Reflection on the Mass Readings: Sunday April 15, 2007
This Sunday's Gospel: John 20:19-31 The Risen Lord's Message of Healing and Forgiveness!
The Risen Christ fulfilled His promise to his disciples when He said in John 14:16-17 that He would send the Holy Spirit by breathing that very same Holy Spirit upon them. This life-bringing, truth-revealing, sin-convicting, comfort-giving Spirit is also a Spirit of mercy and forgiveness. Just as we receive God's forgiveness for our sins, so we are exhorted and given the grace to forgive those who sin against us. If we refuse to forgive others, we will miss the great blessing of freedom that God offers to us freely. With forgiveness comes freedom, He want's us to experience the emotional healing that comes only from working through our anger and hurt by releasing it to God.

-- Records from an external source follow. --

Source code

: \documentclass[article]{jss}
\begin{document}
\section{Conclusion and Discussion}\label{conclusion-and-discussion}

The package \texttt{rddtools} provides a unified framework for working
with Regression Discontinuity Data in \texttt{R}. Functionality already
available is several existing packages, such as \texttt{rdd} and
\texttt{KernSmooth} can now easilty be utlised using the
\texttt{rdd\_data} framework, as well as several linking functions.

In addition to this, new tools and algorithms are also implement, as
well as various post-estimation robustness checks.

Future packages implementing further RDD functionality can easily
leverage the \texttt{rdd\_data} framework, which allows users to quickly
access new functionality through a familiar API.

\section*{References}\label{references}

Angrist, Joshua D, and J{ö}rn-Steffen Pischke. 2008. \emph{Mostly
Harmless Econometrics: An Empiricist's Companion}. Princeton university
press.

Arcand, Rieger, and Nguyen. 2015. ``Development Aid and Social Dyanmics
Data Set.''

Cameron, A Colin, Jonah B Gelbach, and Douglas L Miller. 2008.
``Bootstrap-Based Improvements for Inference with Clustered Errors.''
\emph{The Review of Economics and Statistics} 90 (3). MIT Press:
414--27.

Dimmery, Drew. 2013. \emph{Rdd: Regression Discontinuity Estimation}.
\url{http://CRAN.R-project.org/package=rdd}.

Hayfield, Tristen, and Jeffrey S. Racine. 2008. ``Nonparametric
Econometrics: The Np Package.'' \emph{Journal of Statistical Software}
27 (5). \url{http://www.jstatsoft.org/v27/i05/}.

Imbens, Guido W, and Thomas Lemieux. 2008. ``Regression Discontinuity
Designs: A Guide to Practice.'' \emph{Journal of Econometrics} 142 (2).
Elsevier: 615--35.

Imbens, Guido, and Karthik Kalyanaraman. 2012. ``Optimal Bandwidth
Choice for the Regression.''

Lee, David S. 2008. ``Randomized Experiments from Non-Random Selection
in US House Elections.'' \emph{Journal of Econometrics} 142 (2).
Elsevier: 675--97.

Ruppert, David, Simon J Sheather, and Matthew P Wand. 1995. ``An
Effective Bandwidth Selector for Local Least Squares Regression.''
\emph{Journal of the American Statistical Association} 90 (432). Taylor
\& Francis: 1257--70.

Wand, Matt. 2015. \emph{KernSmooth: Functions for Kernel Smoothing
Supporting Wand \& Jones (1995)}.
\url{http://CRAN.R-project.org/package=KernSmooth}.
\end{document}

It is by the Holy Spirit of God that our addictions, emotional scars and hurts can be healed and our painful past redeemed. Yet, many of us doubt the promise of Christ, just as Thomas did. He refused to believe in Jesus' resurrection until he saw and felt the risen Christ with his own eyes and hands. When we struggle with addictions and emotional scars, we often experience doubts. We have a very hard time believing that God is at work in our life when we don't see immediate changes or miraculous results. Recovering from any addiction or healing past hurts can be a painstaking process without much to show for it at first. Even when evidence of God's power is not immediate, we must persevere in faith, then we will experience the peace that comes from trusting God with our present struggles and our unknown future.* The apostle Saint Paul, summed this whole process up in Hebrews 12:1-14 when he said:
Therefore, since we are surrounded by so great a cloud of witnesses, let us rid ourselves of every burden and sin that clings to us and persevere in running the race that lies before us 2 while keeping our eyes fixed on Jesus, the leader and perfecter of faith. For the sake of the joy that lay before him he endured the cross, despising its shame, and has taken his seat at the right of the throne of God. 3 Consider how he endured such opposition from sinners, in order that you may not grow weary and lose heart. 4 In your struggle against sin you have not yet resisted to the point of shedding blood. 5 You have also forgotten the exhortation addressed to you as sons: "My son, do not disdain the discipline of the Lord or lose heart when reproved by him; 6 for whom the Lord loves, he disciplines; he scourges every son he acknowledges." 7 Endure your trials as "discipline"; God treats you as sons. For what "son" is there whom his father does not discipline? 8 If you are without discipline, in which all have shared, you are not sons but bastards. 9 Besides this, we have had our earthly fathers to discipline us, and we respected them. Should we not (then) submit all the more to the Father of spirits and live? 10 They disciplined us for a short time as seemed right to them, but he does so for our benefit, in order that we may share his holiness.11 At the time, all discipline seems a cause not for joy but for pain, yet later it brings the peaceful fruit of righteousness to those who are trained by it. 12 So strengthen your drooping hands and your weak knees. 13 Make straight paths for your feet, that what is lame may not be dislocated but healed. 14 Strive for peace with everyone, and for that holiness without which no one will see the Lord.
1 comment:
When we struggle with addictions and emotional scars, we often experience doubts. We have a very hard time believing that God is at work in our life when we don't see immediate changes or miraculous results.
This is so true and that is why Divine Mercy Sunday should be taken seriously for those who have these addictions and emotional scars. We must believe that Christ is truly at work in our lifes and that His mercy is more merciful than the human mind can possibly imagine.